2007-07-24 isp connections
Well for the past day I've had no internet access here, sorry to all those who get free DNS from me, all those who I give free short URLs and the free news feeds.
You will all be refunded shortly.
Last night I had very little to think about, well without the internet and all that, what could I do? The majority of things which I use as information sources are via the internet. Well, I just had to go to the pub didn't I and have a normal conversation with some people.
However today I was thinking of some improvements which I could create for my own facebook/myspace/whatever social networking framework. It might be an interesting rethink on the way that those sites work. I don't personally buy into the whole "look how many friends i don't care about" mantra. It is not interesting to read a bunch of crap about how someone might be back stabbing. That's just not what the internet is for.
What is interesting is a number of resourceful links for people to use as educational references. Now that's worth my time to read.
Monday night I had a revelation, to spend all week in the pub. It's only Tuesday and already I'm thinking of reasons not to.
I just noticed how there are similarities between Ruby and pascal:
if( config["first_name"] != nil ) @first_name = config["first_name"] end
Notice in the block above:
- nil
This is used to determine a NULL pointer in pascal. Seldom used since pascal took it's place as a beginner teaching language. - end
Pascal used begin/end heavily, although case-insensitive.
I had been meaning to get back into the pascal language since it has very fast compile times and the resulting binary was very small and fast to execute. This lagging compile time with C/C++ became apparent to me when compiling on a 8 bit 8086 CPU some fifteen years ago. Even today, compiling an incredibly small C++ program can take upto a second, things really have not moved on when a perl script that applies a regular expression to a large text file can start and finish within that time.
2007-07-22 not much of an update
While I've been avoiding certain things, such as putting a vocabulary book together, I have done something productive.
There's now a quick overview of some hash functions in high-level languages at the following page: hash test. This page is only a quick overview of insertions, as an example of a few things, such as the rate at which the memory is consumed and freed and the rough size of the memory per object inserted.
2007-07-03 perl > *
This month, perl is greater than everything else. Until I find some reason to start supporting python or ruby a little more.
As I wrote earlier, I am in stages of writing my site from a database, I was going to write it using Python, and then Ruby, for experimentation reasons. However, perl and I get on so well these days that I had to use what I felt most comfortable with.

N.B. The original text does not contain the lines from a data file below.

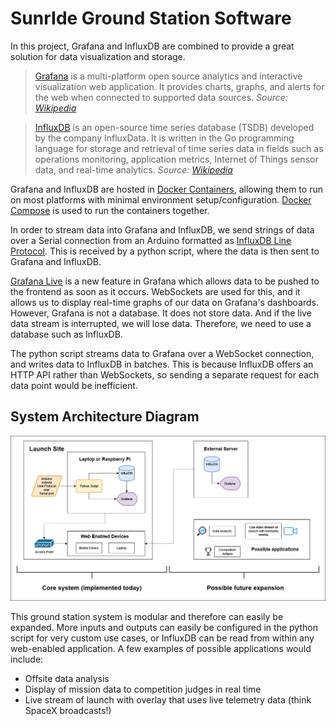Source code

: # SunrIde Ground Station Software

In this project, Grafana and InfluxDB are combined to provide a great solution for data visualization and storage.


> [Grafana](https://grafana.com/grafana/) is a multi-platform open source analytics and interactive visualization web
> application. It provides charts, graphs, and alerts for the web when connected to supported data sources.
_Source: [Wikipedia](https://en.wikipedia.org/wiki/Grafana)_

> [InfluxDB]() is an open-source time series database (TSDB) developed by the company InfluxData. It is written in the
> Go programming language for storage and retrieval of time series data in fields such as operations monitoring,
> application metrics, Internet of Things sensor data, and real-time analytics.
_Source: [Wikipedia](https://en.wikipedia.org/wiki/InfluxDB)_

Grafana and InfluxDB are hosted in [Docker Containers](https://www.docker.com/resources/what-container/), 
allowing them to run on most platforms with minimal environment setup/configuration. 
[Docker Compose](https://docs.docker.com/compose/) is used to run the containers together.

In order to stream data into Grafana and InfluxDB, we send strings of data over a Serial connection from an Arduino 
formatted as [InfluxDB Line Protocol](https://docs.influxdata.com/influxdb/v2.1/reference/syntax/line-protocol/). 
This is received by a python script, where the data is then sent to Grafana and InfluxDB.

[Grafana Live](https://grafana.com/docs/grafana/latest/live/) is a new feature in Grafana which allows data to be 
pushed to the frontend as soon as it occurs. WebSockets are used for this, and it allows us to display real-time graphs 
of our data on Grafana's dashboards. However, Grafana is not a database. It does not store data. And if the live data 
stream is interrupted, we will lose data. Therefore, we need to use a database such as InfluxDB.

The python script streams data to Grafana over a WebSocket connection, and writes data to InfluxDB in batches. This is 
because InfluxDB offers an HTTP API rather than WebSockets, so sending a separate request for each data point would be 
inefficient.

## System Architecture Diagram

![img.png](images/ground_station_diagram.png)

This ground station system is modular and therefore can easily be expanded. More inputs and outputs can easily be 
configured in the python script for very custom use cases, or InfluxDB can be read from within any web-enabled 
application. A few examples of possible applications would include:
- Offsite data analysis
- Display of mission data to competition judges in real time
- Live stream of launch with overlay that uses live telemetry data (think SpaceX broadcasts!)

I am pleased with the end result. It operates much faster than the Java Runtime version. I imagine this is due to not using strict objects. The java version would take 80 minutes to write all news items from the database running on the webserver, and around 20 minutes if operating from my workstation. The perl version takes around 4 minutes from my workstation and even less running on the database/webserver box. I put this down to two things:
- the java version would make an object for each page, store it in an arraylist for making the indexes with later
- perl being closer to the hardware (although interpreted) than the JRE and it's objects.
Some people see perl as being hard to read/write, I myself found writing perl much easier than Java. This might be because I don't buy into all this IDE stuff, I like to work with GVIM, and use ctrl-n to complete things manually rather than let an IDE use reflection to tell me what I can complete with. The main thin about writing OOP code is the deep level of indentation that is required, perl is ok with just one level deep for the methods, since the package name starts at col 1. In java the method is already about three levels deep, and in .net, 4 with a namespace. Just not my cup of tea.
Once the two awaiting sections of the site are completed I'll be releasing this as a pseudo framework for making your own large sites from db, where reducing CPU work is a priority.
2007-07-02 freedom march
I totally respect what these guys are doing for freedom of information. They're putting a lot of effort into getting people to understand about freeness of drivers, information and standards.